PROBLEM STATEMENT:
In your copy, repeat the records exactly and leave out the pictures.

Records contained in a dataset:

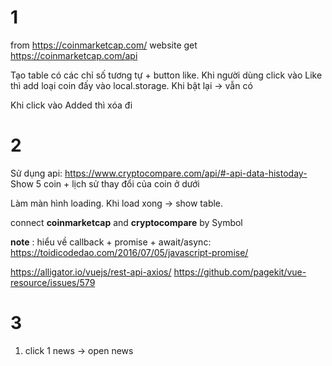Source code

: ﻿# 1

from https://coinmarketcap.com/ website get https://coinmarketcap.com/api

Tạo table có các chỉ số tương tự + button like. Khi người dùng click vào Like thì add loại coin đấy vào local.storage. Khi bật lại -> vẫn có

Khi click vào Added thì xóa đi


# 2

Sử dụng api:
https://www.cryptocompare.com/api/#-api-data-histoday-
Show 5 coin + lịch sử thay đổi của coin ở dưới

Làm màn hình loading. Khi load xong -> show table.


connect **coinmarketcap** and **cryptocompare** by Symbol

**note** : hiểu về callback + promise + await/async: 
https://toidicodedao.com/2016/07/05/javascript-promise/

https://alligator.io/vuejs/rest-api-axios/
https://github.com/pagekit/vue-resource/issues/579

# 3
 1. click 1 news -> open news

OUTPUT BELOW:
Source code

: ﻿# 1

from https://coinmarketcap.com/ website get https://coinmarketcap.com/api

Tạo table có các chỉ số tương tự + button like. Khi người dùng click vào Like thì add loại coin đấy vào local.storage. Khi bật lại -> vẫn có

Khi click vào Added thì xóa đi


# 2

Sử dụng api:
https://www.cryptocompare.com/api/#-api-data-histoday-
Show 5 coin + lịch sử thay đổi của coin ở dưới

Làm màn hình loading. Khi load xong -> show table.


connect **coinmarketcap** and **cryptocompare** by Symbol

**note** : hiểu về callback + promise + await/async: 
https://toidicodedao.com/2016/07/05/javascript-promise/

https://alligator.io/vuejs/rest-api-axios/
https://github.com/pagekit/vue-resource/issues/579

# 3
 1. click 1 news -> open news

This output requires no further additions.